Anyway, what I think it would be helpful to see what link jobs were in progress. But I guess even with 32 jobs you could end up with enough memory in 32 linker invocations that processes start get OOM killed.

We're still hitting the OOMs when building clang-repl with LTO even with -DLLVM_PARALLEL_LINK_JOBS=32. While we don't build this target explicitly in our toolchain, it is built when running tests via stage2-check-clang. Is there perhaps a simple cmake flag that allows us to not run clang-repl tests so we don't build it?

We're still hitting the OOMs when building clang-repl with LTO even with -DLLVM_PARALLEL_LINK_JOBS=32. While we don't build this target explicitly in our toolchain, it is built when running tests via stage2-check-clang. Is there perhaps a simple cmake flag that allows us to not run clang-repl tests so we don't build it?

To clarify, this is on a machine with 512GB RAM.

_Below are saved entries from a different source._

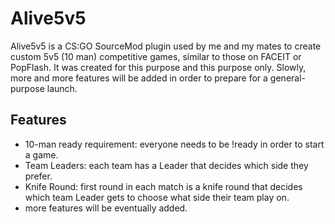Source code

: # Alive5v5
Alive5v5 is a CS:GO SourceMod plugin used by me and my mates to create custom 5v5 (10 man) competitive games, similar to those on FACEIT or PopFlash.
It was created for this purpose and this purpose only. Slowly, more and more features will be added in order to prepare for a general-purpose launch.

## Features

 * 10-man ready requirement: everyone needs to be !ready in order to start a game.
 * Team Leaders: each team has a Leader that decides which side they prefer.
 * Knife Round: first round in each match is a knife round that decides which team Leader gets to choose what side their team play on.
 * more features will be eventually added.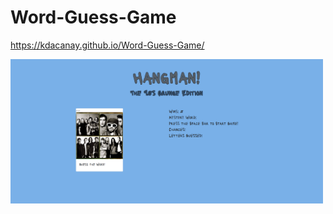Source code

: # Word-Guess-Game

https://kdacanay.github.io/Word-Guess-Game/

<img src="assets/images/captureportfolioHangman.png" width=500>
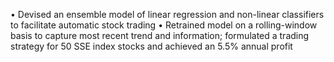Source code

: •	Devised an ensemble model of linear regression and non-linear classifiers to facilitate automatic stock trading
•	Retrained model on a rolling-window basis to capture most recent trend and information; formulated a trading strategy for 50 SSE index stocks and achieved an 5.5% annual profit
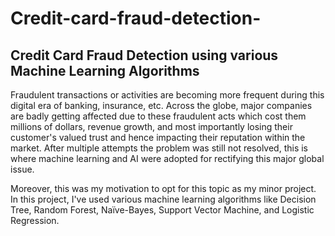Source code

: # Credit-card-fraud-detection-
Credit Card Fraud Detection using various Machine Learning Algorithms 
-------------------------------------------------------------------------------------------------------------------------------
Fraudulent transactions or activities are becoming more frequent during this digital era of banking, insurance, etc.
Across the globe, major companies are badly getting affected due to these fraudulent acts which cost them millions of dollars, revenue growth,
and most importantly losing their customer's valued trust and hence impacting their reputation within the market. 
After multiple attempts the problem was still not resolved, this is where machine learning and AI were adopted for rectifying this major global issue.

Moreover, this was my motivation to opt for this topic as my minor project. In this project, I've used various machine learning algorithms like
Decision Tree, Random Forest, Naïve-Bayes, Support Vector Machine, and Logistic Regression.



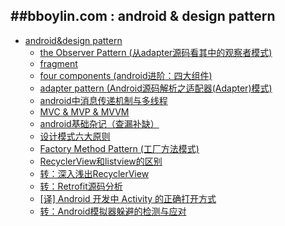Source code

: ##bboylin.com : android & design pattern
---
* [android&design pattern](https://github.com/bboylin/bboylin.github.io/tree/master/android&designPattern)
	* [the Observer Pattern (从adapter源码看其中的观察者模式)](https://github.com/bboylin/bboylin.github.io/tree/master/android&designPattern/20160630)
    * [fragment](https://github.com/bboylin/bboylin.github.io/tree/master/android&designPattern/20160702)
    * [four components (android进阶：四大组件)](https://github.com/bboylin/bboylin.github.io/tree/master/android&designPattern/20160704)
	* [adapter pattern (Android源码解析之适配器(Adapter)模式)](https://github.com/bboylin/bboylin.github.io/tree/master/android&designPattern/20160705)
    * [android中消息传递机制与多线程](https://github.com/bboylin/bboylin.github.io/tree/master/android&designPattern/20160706)
    * [MVC & MVP & MVVM](https://github.com/bboylin/bboylin.github.io/tree/master/android&designPattern/20160707)
    * [android基础杂记（查漏补缺）](https://github.com/bboylin/bboylin.github.io/tree/master/android&designPattern/20160708)
    * [设计模式六大原则](https://github.com/bboylin/bboylin.github.io/tree/master/android&designPattern/20160708/designPrinciple.md)
    * [Factory Method Pattern (工厂方法模式)](https://github.com/bboylin/bboylin.github.io/blob/master/android%26designPattern/FactoryMethodPattern.md)
    * [RecyclerView和listview的区别](https://github.com/bboylin/bboylin.github.io/tree/master/android&designPattern/20160713/readme.md)
    * [转：深入浅出RecyclerView](http://kymjs.com/code/2016/07/10/01)
    * [转：Retrofit源码分析](http://www.jianshu.com/p/c1a3a881a144)
    * [[译] Android 开发中 Activity 的正确打开方式](https://zhuanlan.zhihu.com/p/22153655)
    * [转：Android模拟器躲避的检测与应对](https://github.com/MindMac/HideAndroidEmulator/blob/master/XCON/Guess%20Where%20I%20am-Android%E6%A8%A1%E6%8B%9F%E5%99%A8%E8%BA%B2%E9%81%BF%E7%9A%84%E6%A3%80%E6%B5%8B%E4%B8%8E%E5%BA%94%E5%AF%B9.pdf)



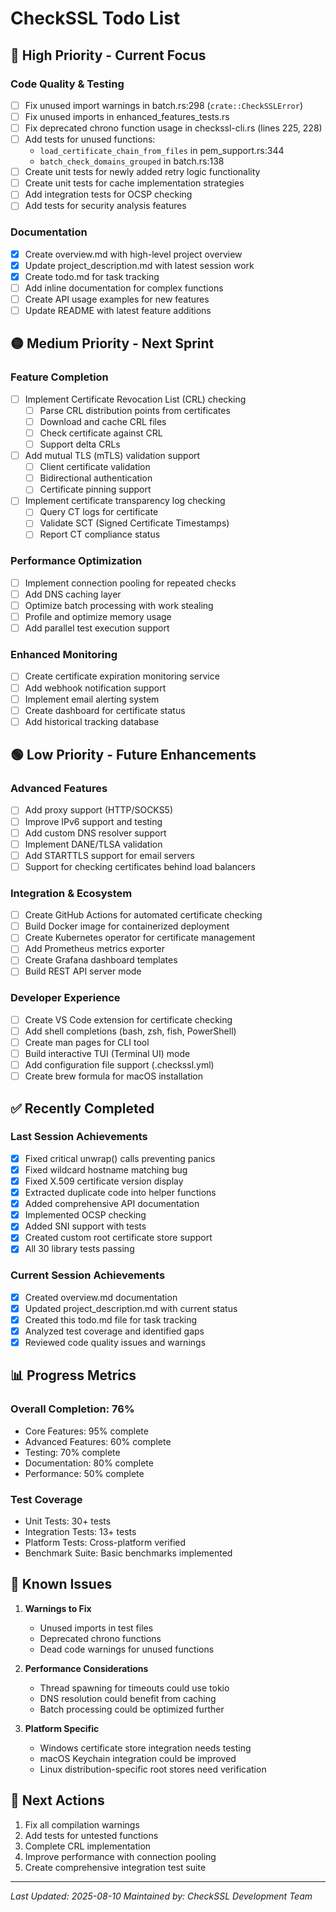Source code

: # CheckSSL Todo List

## 🔴 High Priority - Current Focus

### Code Quality & Testing
- [ ] Fix unused import warnings in batch.rs:298 (`crate::CheckSSLError`)
- [ ] Fix unused imports in enhanced_features_tests.rs
- [ ] Fix deprecated chrono function usage in checkssl-cli.rs (lines 225, 228)
- [ ] Add tests for unused functions:
  - `load_certificate_chain_from_files` in pem_support.rs:344
  - `batch_check_domains_grouped` in batch.rs:138
- [ ] Create unit tests for newly added retry logic functionality
- [ ] Create unit tests for cache implementation strategies
- [ ] Add integration tests for OCSP checking
- [ ] Add tests for security analysis features

### Documentation
- [x] Create overview.md with high-level project overview
- [x] Update project_description.md with latest session work
- [x] Create todo.md for task tracking
- [ ] Add inline documentation for complex functions
- [ ] Create API usage examples for new features
- [ ] Update README with latest feature additions

## 🟡 Medium Priority - Next Sprint

### Feature Completion
- [ ] Implement Certificate Revocation List (CRL) checking
  - [ ] Parse CRL distribution points from certificates
  - [ ] Download and cache CRL files
  - [ ] Check certificate against CRL
  - [ ] Support delta CRLs
- [ ] Add mutual TLS (mTLS) validation support
  - [ ] Client certificate validation
  - [ ] Bidirectional authentication
  - [ ] Certificate pinning support
- [ ] Implement certificate transparency log checking
  - [ ] Query CT logs for certificate
  - [ ] Validate SCT (Signed Certificate Timestamps)
  - [ ] Report CT compliance status

### Performance Optimization
- [ ] Implement connection pooling for repeated checks
- [ ] Add DNS caching layer
- [ ] Optimize batch processing with work stealing
- [ ] Profile and optimize memory usage
- [ ] Add parallel test execution support

### Enhanced Monitoring
- [ ] Create certificate expiration monitoring service
- [ ] Add webhook notification support
- [ ] Implement email alerting system
- [ ] Create dashboard for certificate status
- [ ] Add historical tracking database

## 🟢 Low Priority - Future Enhancements

### Advanced Features
- [ ] Add proxy support (HTTP/SOCKS5)
- [ ] Improve IPv6 support and testing
- [ ] Add custom DNS resolver support
- [ ] Implement DANE/TLSA validation
- [ ] Add STARTTLS support for email servers
- [ ] Support for checking certificates behind load balancers

### Integration & Ecosystem
- [ ] Create GitHub Actions for automated certificate checking
- [ ] Build Docker image for containerized deployment
- [ ] Create Kubernetes operator for certificate management
- [ ] Add Prometheus metrics exporter
- [ ] Create Grafana dashboard templates
- [ ] Build REST API server mode

### Developer Experience
- [ ] Create VS Code extension for certificate checking
- [ ] Add shell completions (bash, zsh, fish, PowerShell)
- [ ] Create man pages for CLI tool
- [ ] Build interactive TUI (Terminal UI) mode
- [ ] Add configuration file support (.checkssl.yml)
- [ ] Create brew formula for macOS installation

## ✅ Recently Completed

### Last Session Achievements
- [x] Fixed critical unwrap() calls preventing panics
- [x] Fixed wildcard hostname matching bug
- [x] Fixed X.509 certificate version display
- [x] Extracted duplicate code into helper functions
- [x] Added comprehensive API documentation
- [x] Implemented OCSP checking
- [x] Added SNI support with tests
- [x] Created custom root certificate store support
- [x] All 30 library tests passing

### Current Session Achievements
- [x] Created overview.md documentation
- [x] Updated project_description.md with current status
- [x] Created this todo.md file for task tracking
- [x] Analyzed test coverage and identified gaps
- [x] Reviewed code quality issues and warnings

## 📊 Progress Metrics

### Overall Completion: 76%
- Core Features: 95% complete
- Advanced Features: 60% complete
- Testing: 70% complete
- Documentation: 80% complete
- Performance: 50% complete

### Test Coverage
- Unit Tests: 30+ tests
- Integration Tests: 13+ tests
- Platform Tests: Cross-platform verified
- Benchmark Suite: Basic benchmarks implemented

## 🐛 Known Issues

1. **Warnings to Fix**
   - Unused imports in test files
   - Deprecated chrono functions
   - Dead code warnings for unused functions

2. **Performance Considerations**
   - Thread spawning for timeouts could use tokio
   - DNS resolution could benefit from caching
   - Batch processing could be optimized further

3. **Platform Specific**
   - Windows certificate store integration needs testing
   - macOS Keychain integration could be improved
   - Linux distribution-specific root stores need verification

## 🎯 Next Actions

1. Fix all compilation warnings
2. Add tests for untested functions
3. Complete CRL implementation
4. Improve performance with connection pooling
5. Create comprehensive integration test suite

---
*Last Updated: 2025-08-10*
*Maintained by: CheckSSL Development Team*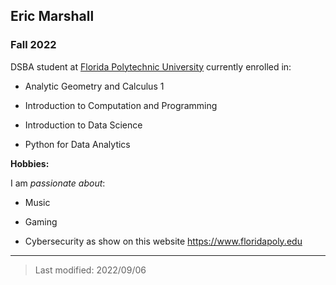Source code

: ## Eric Marshall

### Fall 2022

DSBA student at [Florida Polytechnic University](https://www.floridapoly.edu) currently enrolled in: 

- Analytic Geometry and Calculus 1

- Introduction to Computation and Programming

- Introduction to Data Science

- Python for Data Analytics

**Hobbies:**

I am _passionate about_:

- Music

- Gaming

- Cybersecurity as show on this website <https://www.floridapoly.edu>

***

> Last modified: 2022/09/06
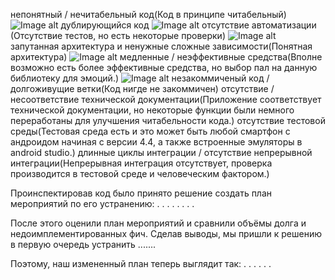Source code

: 
непонятный / нечитабельный код(Код в принципе читабельный)
![Image alt](https://github.com/Daniil-Lukashchik/Chat-program/blob/master/%D0%A7%D0%B8%D1%82%D0%B0%D0%B1%D0%B5%D0%BB%D1%8C%D0%BD%D0%BE%D1%81%D1%82%D1%8C.png)
дублирующийся код
![Image alt](https://github.com/Daniil-Lukashchik/Chat-program/blob/master/%D0%9F%D0%BE%D0%B2%D1%82%D0%BE%D1%80.png)
отсутствие автоматизации (Отсутствие тестов, но есть некоторые проверки)
![Image alt](https://github.com/Daniil-Lukashchik/Chat-program/blob/master/%D0%9F%D1%80%D0%BE%D0%B2%D0%B5%D1%80%D0%BA%D0%B8.png)
запутанная архитектура и ненужные сложные зависимости(Понятная архитектура)
![Image alt](https://github.com/Daniil-Lukashchik/Chat-program/blob/master/%D0%B0%D1%80%D1%85%D0%B8%D1%82%D0%B5%D0%BA%D1%82%D1%83%D1%80%D0%B0.jpg)
медленные / неэффективные средства(Вполне возможно есть более эффективные средства, но выбор пал на данную библиотеку для эмоций.)
![Image alt](https://github.com/Daniil-Lukashchik/Chat-program/blob/master/%D0%9D%D0%B5%D1%8D%D1%84%D1%84%D0%B5%D0%BA%D1%82%D0%B8%D0%B2%D0%BD%D0%BE%D1%81%D1%82%D1%8C.png)
незакоммиченый код / долгоживущие ветки(Код нигде не закоммичен)
отсутствие / несоответствие технической документации(Приложение соответствует технической документации, но некоторые функции были немного переработаны для улучшения читабельности кода.)
отсутствие тестовой среды(Тестовая среда есть и это может быть любой смартфон с андроидом начиная с версии 4.4, а также встроенные эмуляторы в android studio.)
длинные циклы интеграции / отсутствие непрерывной интеграции(Непрерывная интеграция отсутствует, проверка производится в тестовой среде и человеческим фактором.)

Проинспектировав код было принято решение создать план мероприятий по его устранению:
.
.
.
.
.
.
.
.

После этого оценили план мероприятий и сравнили объёмы долга и недоимплементированных фич.
Сделав выводы, мы пришли к решению в первую очередь устранить .......

Поэтому, наш измененный план теперь выглядит так:
.
.
.
.
.
.





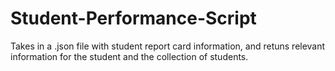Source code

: # Student-Performance-Script
Takes in a .json file with student report card information, and retuns relevant information for the student and the collection of students.
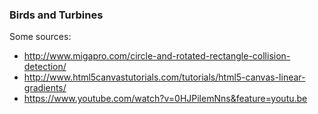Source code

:### Birds and Turbines

Some sources:

* http://www.migapro.com/circle-and-rotated-rectangle-collision-detection/
* http://www.html5canvastutorials.com/tutorials/html5-canvas-linear-gradients/
* https://www.youtube.com/watch?v=0HJPilemNns&feature=youtu.be
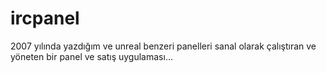 ircpanel
========

2007 yılında yazdığım ve unreal benzeri panelleri sanal olarak çalıştıran ve yöneten bir panel ve satış uygulaması...
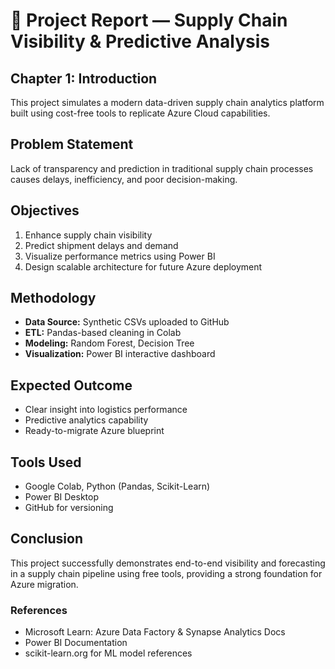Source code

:# 🧾 Project Report — Supply Chain Visibility & Predictive Analysis

## Chapter 1: Introduction
This project simulates a modern data-driven supply chain analytics platform built using cost-free tools to replicate Azure Cloud capabilities.

## Problem Statement
Lack of transparency and prediction in traditional supply chain processes causes delays, inefficiency, and poor decision-making.

## Objectives
1. Enhance supply chain visibility  
2. Predict shipment delays and demand  
3. Visualize performance metrics using Power BI  
4. Design scalable architecture for future Azure deployment  

## Methodology
- **Data Source:** Synthetic CSVs uploaded to GitHub  
- **ETL:** Pandas-based cleaning in Colab  
- **Modeling:** Random Forest, Decision Tree  
- **Visualization:** Power BI interactive dashboard  

## Expected Outcome
- Clear insight into logistics performance  
- Predictive analytics capability  
- Ready-to-migrate Azure blueprint  

## Tools Used
- Google Colab, Python (Pandas, Scikit-Learn)  
- Power BI Desktop  
- GitHub for versioning  

## Conclusion
This project successfully demonstrates end-to-end visibility and forecasting in a supply chain pipeline using free tools, providing a strong foundation for Azure migration.

### References
- Microsoft Learn: Azure Data Factory & Synapse Analytics Docs  
- Power BI Documentation  
- scikit-learn.org for ML model references


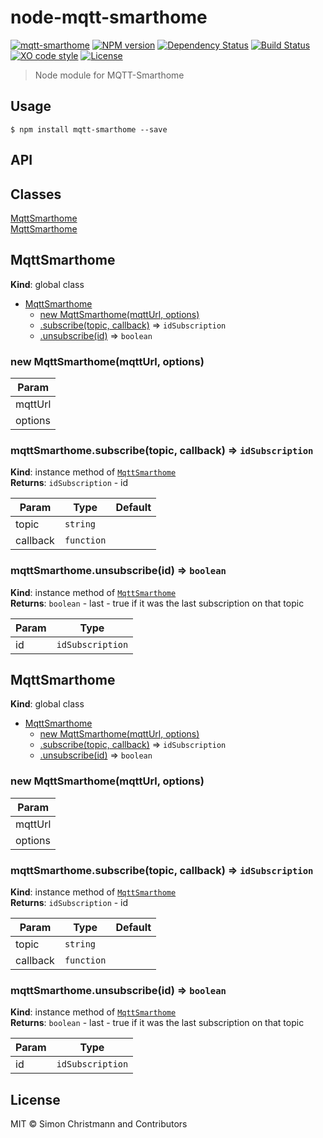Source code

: # node-mqtt-smarthome

[![mqtt-smarthome](https://img.shields.io/badge/mqtt-smarthome-blue.svg)](https://github.com/mqtt-smarthome/mqtt-smarthome)
[![NPM version](https://badge.fury.io/js/mqtt-smarthome.svg)](http://badge.fury.io/js/mqtt-smarthome)
[![Dependency Status](https://img.shields.io/gemnasium/dersimn/mqtt-smarthome.svg?maxAge=2592000)](https://gemnasium.com/github.com/hobbyquaker/mqtt-smarthome)
[![Build Status](https://travis-ci.org/dersimn/node-mqtt-smarthome.svg?branch=master)](https://travis-ci.org/dersimn/node-mqtt-smarthome)
[![XO code style](https://img.shields.io/badge/code_style-XO-5ed9c7.svg)](https://github.com/sindresorhus/xo)
[![License][mit-badge]][mit-url]

> Node module for MQTT-Smarthome

## Usage

`$ npm install mqtt-smarthome --save`

## API

## Classes

<dl>
<dt><a href="#MqttSmarthome">MqttSmarthome</a></dt>
<dd></dd>
<dt><a href="#MqttSmarthome">MqttSmarthome</a></dt>
<dd></dd>
</dl>

<a name="MqttSmarthome"></a>

## MqttSmarthome
**Kind**: global class  

* [MqttSmarthome](#MqttSmarthome)
    * [new MqttSmarthome(mqttUrl, options)](#new_MqttSmarthome_new)
    * [.subscribe(topic, callback)](#MqttSmarthome+subscribe) ⇒ <code>idSubscription</code>
    * [.unsubscribe(id)](#MqttSmarthome+unsubscribe) ⇒ <code>boolean</code>

<a name="new_MqttSmarthome_new"></a>

### new MqttSmarthome(mqttUrl, options)

| Param |
| --- |
| mqttUrl | 
| options | 

<a name="MqttSmarthome+subscribe"></a>

### mqttSmarthome.subscribe(topic, callback) ⇒ <code>idSubscription</code>
**Kind**: instance method of [<code>MqttSmarthome</code>](#MqttSmarthome)  
**Returns**: <code>idSubscription</code> - id  

| Param | Type | Default |
| --- | --- | --- |
| topic | <code>string</code> |  | 
| callback | <code>function</code> | <code></code> | 

<a name="MqttSmarthome+unsubscribe"></a>

### mqttSmarthome.unsubscribe(id) ⇒ <code>boolean</code>
**Kind**: instance method of [<code>MqttSmarthome</code>](#MqttSmarthome)  
**Returns**: <code>boolean</code> - last - true if it was the last subscription on that topic  

| Param | Type |
| --- | --- |
| id | <code>idSubscription</code> | 

<a name="MqttSmarthome"></a>

## MqttSmarthome
**Kind**: global class  

* [MqttSmarthome](#MqttSmarthome)
    * [new MqttSmarthome(mqttUrl, options)](#new_MqttSmarthome_new)
    * [.subscribe(topic, callback)](#MqttSmarthome+subscribe) ⇒ <code>idSubscription</code>
    * [.unsubscribe(id)](#MqttSmarthome+unsubscribe) ⇒ <code>boolean</code>

<a name="new_MqttSmarthome_new"></a>

### new MqttSmarthome(mqttUrl, options)

| Param |
| --- |
| mqttUrl | 
| options | 

<a name="MqttSmarthome+subscribe"></a>

### mqttSmarthome.subscribe(topic, callback) ⇒ <code>idSubscription</code>
**Kind**: instance method of [<code>MqttSmarthome</code>](#MqttSmarthome)  
**Returns**: <code>idSubscription</code> - id  

| Param | Type | Default |
| --- | --- | --- |
| topic | <code>string</code> |  | 
| callback | <code>function</code> | <code></code> | 

<a name="MqttSmarthome+unsubscribe"></a>

### mqttSmarthome.unsubscribe(id) ⇒ <code>boolean</code>
**Kind**: instance method of [<code>MqttSmarthome</code>](#MqttSmarthome)  
**Returns**: <code>boolean</code> - last - true if it was the last subscription on that topic  

| Param | Type |
| --- | --- |
| id | <code>idSubscription</code> | 


## License

MIT © Simon Christmann and Contributors

[mit-badge]: https://img.shields.io/badge/License-MIT-blue.svg?style=flat
[mit-url]: LICENSE

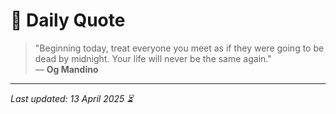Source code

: # 📜 Daily Quote

> "Beginning today, treat everyone you meet as if they were going to be dead by midnight. Your life will never be the same again."  
> — **Og Mandino**

---

_Last updated: 13 April 2025 ⏳_
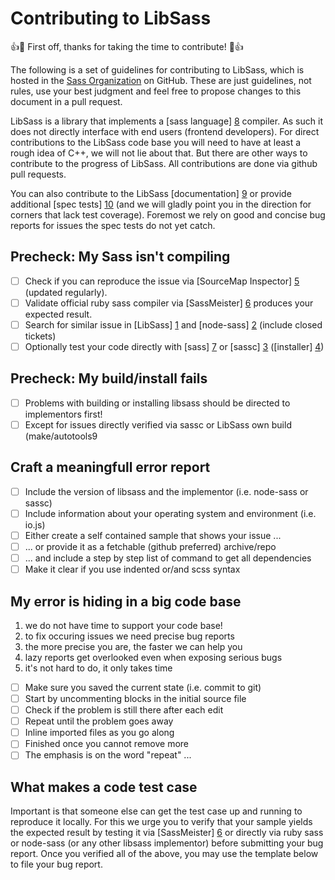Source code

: # Contributing to LibSass

:+1::tada: First off, thanks for taking the time to contribute! :tada::+1:

The following is a set of guidelines for contributing to LibSass, which is hosted in the [Sass Organization](https://github.com/sass) on GitHub.
These are just guidelines, not rules, use your best judgment and feel free to propose changes to this document in a pull request.

LibSass is a library that implements a [sass language] [8] compiler. As such it does not directly interface with end users (frontend developers).
For direct contributions to the LibSass code base you will need to have at least a rough idea of C++, we will not lie about that.
But there are other ways to contribute to the progress of LibSass. All contributions are done via github pull requests.

You can also contribute to the LibSass [documentation] [9] or provide additional [spec tests] [10] (and we will gladly point you in the
direction for corners that lack test coverage). Foremost we rely on good and concise bug reports for issues the spec tests do not yet catch.

## Precheck: My Sass isn't compiling
- [ ] Check if you can reproduce the issue via [SourceMap Inspector] [5] (updated regularly).
- [ ] Validate official ruby sass compiler via [SassMeister] [6] produces your expected result.
- [ ] Search for similar issue in [LibSass] [1] and [node-sass] [2] (include closed tickets)
- [ ] Optionally test your code directly with [sass] [7] or [sassc] [3] ([installer] [4])

## Precheck: My build/install fails
- [ ] Problems with building or installing libsass should be directed to implementors first!
- [ ] Except for issues directly verified via sassc or LibSass own build (make/autotools9

## Craft a meaningfull error report
- [ ] Include the version of libsass and the implementor (i.e. node-sass or sassc)
- [ ] Include information about your operating system and environment (i.e. io.js)
- [ ] Either create a self contained sample that shows your issue ...
- [ ] ... or provide it as a fetchable (github preferred) archive/repo
- [ ] ... and include a step by step list of command to get all dependencies
- [ ] Make it clear if you use indented or/and scss syntax

## My error is hiding in a big code base
1. we do not have time to support your code base!
2. to fix occuring issues we need precise bug reports
3. the more precise you are, the faster we can help you
4. lazy reports get overlooked even when exposing serious bugs
5. it's not hard to do, it only takes time
- [ ] Make sure you saved the current state (i.e. commit to git)
- [ ] Start by uncommenting blocks in the initial source file
- [ ] Check if the problem is still there after each edit
- [ ] Repeat until the problem goes away
- [ ] Inline imported files as you go along
- [ ] Finished once you cannot remove more
- [ ] The emphasis is on the word "repeat" ...

## What makes a code test case

Important is that someone else can get the test case up and running to reproduce it locally. For this
we urge you to verify that your sample yields the expected result by testing it via [SassMeister] [6]
or directly via ruby sass or node-sass (or any other libsass implementor) before submitting your bug
report. Once you verified all of the above, you may use the template below to file your bug report.


[1]: https://github.com/sass/libsass/issues?utf8=%E2%9C%93&q=is%3Aissue
[2]: https://github.com/sass/node-sass/issues?utf8=%E2%9C%93&q=is%3Aissue
[3]: https://github.com/sass/sassc
[4]: http://libsass.ocbnet.ch/installer/
[5]: http://libsass.ocbnet.ch/srcmap/
[6]: http://www.sassmeister.com/
[7]: https://rubygems.org/gems/sass

[8]: http://sass-lang.com/
[9]: https://github.com/sass/libsass/tree/master/docs
[10]: https://github.com/sass/sass-spec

We're still hitting the OOMs when building clang-repl with LTO even with -DLLVM_PARALLEL_LINK_JOBS=32. While we don't build this target explicitly in our toolchain, it is built when running tests via stage2-check-clang. Is there perhaps a simple cmake flag that allows us to not run clang-repl tests so we don't build it?

To clarify, this is on a machine with 512GB RAM.

@leonardchan, @phosek, I am not aware of such flag. Do you know how much memory does LTO + clang-repl consume and would it make sense to ping some of the LTO folks for their advice?

@leonardchan, @phosek, I am not aware of such flag. Do you know how much memory does LTO + clang-repl consume and would it make sense to ping some of the LTO folks for their advice?

I played around a bit with adding a flag and it turned out to be not as difficult as I thought it would: D108173. I think making this more of an "opt-in/out" tool like clang-staticanalyzer might be a good idea in general since not all downstream users may want to built all clang tools.

@leonardchan, @phosek, I am not aware of such flag. Do you know how much memory does LTO + clang-repl consume and would it make sense to ping some of the LTO folks for their advice?

I played around a bit with adding a flag and it turned out to be not as difficult as I thought it would: D108173. I think making this more of an "opt-in/out" tool like clang-staticanalyzer might be a good idea in general since not all downstream users may want to built all clang tools.

I would rather fix the underlying issue. @samitolvanen, @pcc do you know who can help us with debugging excessive memory use when linking clang-repl using LTO?